Bayesian data analysis for newcomers – John K. Kruschke, and Torrin M. Liddell
Abstract
This article explains the foundational concepts of Bayesian data analysis using virtually no
mathematical notation. Bayesian ideas already match your intuitions from everyday reasoning and
from traditional data analysis. Simple examples of Bayesian data analysis are presented that illustrate
how the information delivered by a Bayesian analysis can be directly interpreted. Bayesian
approaches to null-value assessment are discussed. The article clarifies misconceptions about
Bayesian methods that newcomers might have acquired elsewhere. We discuss prior distributions
and explain how they are not a liability but an important asset. We discuss the relation of Bayesian
data analysis to Bayesian models of mind, and we briefly discuss what methodological problems
Bayesian data analysis is not meant to solve. After you have read this article, you should have a clear
sense of how Bayesian data analysis works and the sort of information it delivers, and why that
information is so intuitive and useful for drawing conclusions from data.

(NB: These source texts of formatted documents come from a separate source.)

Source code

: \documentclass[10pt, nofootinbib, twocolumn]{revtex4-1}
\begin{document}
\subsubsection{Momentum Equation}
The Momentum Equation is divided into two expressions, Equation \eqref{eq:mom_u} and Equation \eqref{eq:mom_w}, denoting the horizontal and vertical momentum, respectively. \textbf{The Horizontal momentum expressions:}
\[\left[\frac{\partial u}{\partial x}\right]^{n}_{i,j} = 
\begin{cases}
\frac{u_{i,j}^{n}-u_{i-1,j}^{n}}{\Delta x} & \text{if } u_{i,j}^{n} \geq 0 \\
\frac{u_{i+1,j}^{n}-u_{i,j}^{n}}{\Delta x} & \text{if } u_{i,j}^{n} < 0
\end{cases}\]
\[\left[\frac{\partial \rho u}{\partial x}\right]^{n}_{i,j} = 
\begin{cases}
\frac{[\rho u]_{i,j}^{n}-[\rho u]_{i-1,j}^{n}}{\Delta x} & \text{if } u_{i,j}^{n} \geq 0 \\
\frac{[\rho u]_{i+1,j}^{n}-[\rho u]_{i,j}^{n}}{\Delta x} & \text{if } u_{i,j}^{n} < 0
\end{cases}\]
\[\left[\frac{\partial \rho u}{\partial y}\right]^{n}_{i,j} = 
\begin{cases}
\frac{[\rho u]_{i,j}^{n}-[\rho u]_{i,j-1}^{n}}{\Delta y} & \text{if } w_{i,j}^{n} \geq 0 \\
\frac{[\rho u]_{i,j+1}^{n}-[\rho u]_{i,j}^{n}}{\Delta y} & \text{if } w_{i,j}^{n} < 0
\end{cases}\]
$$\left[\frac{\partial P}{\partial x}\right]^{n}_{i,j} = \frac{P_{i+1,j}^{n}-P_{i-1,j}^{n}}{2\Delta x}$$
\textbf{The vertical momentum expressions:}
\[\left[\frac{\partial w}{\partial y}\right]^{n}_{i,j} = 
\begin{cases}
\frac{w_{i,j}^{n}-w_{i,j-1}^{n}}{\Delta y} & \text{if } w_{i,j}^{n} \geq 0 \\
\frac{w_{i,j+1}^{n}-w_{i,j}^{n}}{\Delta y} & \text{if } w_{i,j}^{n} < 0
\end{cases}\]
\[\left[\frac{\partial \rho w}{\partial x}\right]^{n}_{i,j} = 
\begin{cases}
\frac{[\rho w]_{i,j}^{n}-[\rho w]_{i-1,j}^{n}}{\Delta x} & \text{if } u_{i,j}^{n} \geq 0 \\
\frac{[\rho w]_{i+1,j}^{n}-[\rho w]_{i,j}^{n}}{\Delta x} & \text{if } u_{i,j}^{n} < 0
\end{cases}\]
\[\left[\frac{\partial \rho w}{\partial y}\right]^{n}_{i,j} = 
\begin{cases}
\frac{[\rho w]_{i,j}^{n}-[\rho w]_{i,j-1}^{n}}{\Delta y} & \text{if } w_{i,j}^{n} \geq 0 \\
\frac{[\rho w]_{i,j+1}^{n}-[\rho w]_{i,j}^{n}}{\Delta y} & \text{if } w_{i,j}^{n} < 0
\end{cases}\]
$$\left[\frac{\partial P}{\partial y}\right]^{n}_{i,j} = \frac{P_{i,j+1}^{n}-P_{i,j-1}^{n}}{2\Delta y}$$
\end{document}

The first section of the article explains the foundational ideas of Bayesian methods, and shows how
those ideas already match your intuitions from everyday reasoning and research. The next sections
show some simple examples of Bayesian data analysis, for you to see how the information delivered
by a Bayesian analysis can be directly interpreted. We discuss Bayesian parameter estimation,
Bayesian model comparison, and Bayesian approaches to assessing null values. The final sections
focus on disabusing possible misconceptions that newcomers might have.
The main idea: Bayesian analysis is reallocation of credibility across possibilities
The main idea of Bayesian analysis is simple and intuitive. There are some data to be explained, and
we have a set of candidate explanations. Before knowing the new data, the candidate explanations
have some prior credibilities of being the best explanation. Then, when given the new data, we shift
credibility toward the candidate explanations that better account
for the data, and we shift credibility away from the candidate
explanations that do not account well for the data. A
mathematically compelling way to reallocate credibility is called
Bayes’ rule.
You already are Bayesian in everyday reasoning
Sherlock Holmes’ reasoning is Bayesian
The fictional detective Sherlock Holmes was famous for remarking
to his sidekick, Dr. Watson: “How often have I said to you that
when you have eliminated the impossible, whatever remains,
however improbable, must be the truth?” That simple reasoning is
Bayesian. From the data, suspicion is reallocated across the
suspects. If the data eliminate some suspects, the remaining
suspects must be more suspicious, even if their prior probability
was small. Bayesian analysis does exactly the same reallocation,
but using precise mathematics. Figure 1 illustrates the reallocation
,graphically. The horizontal axis denotes the range of possibilities, and the vertical axis denotes the
credibility, or probability, of each possibility.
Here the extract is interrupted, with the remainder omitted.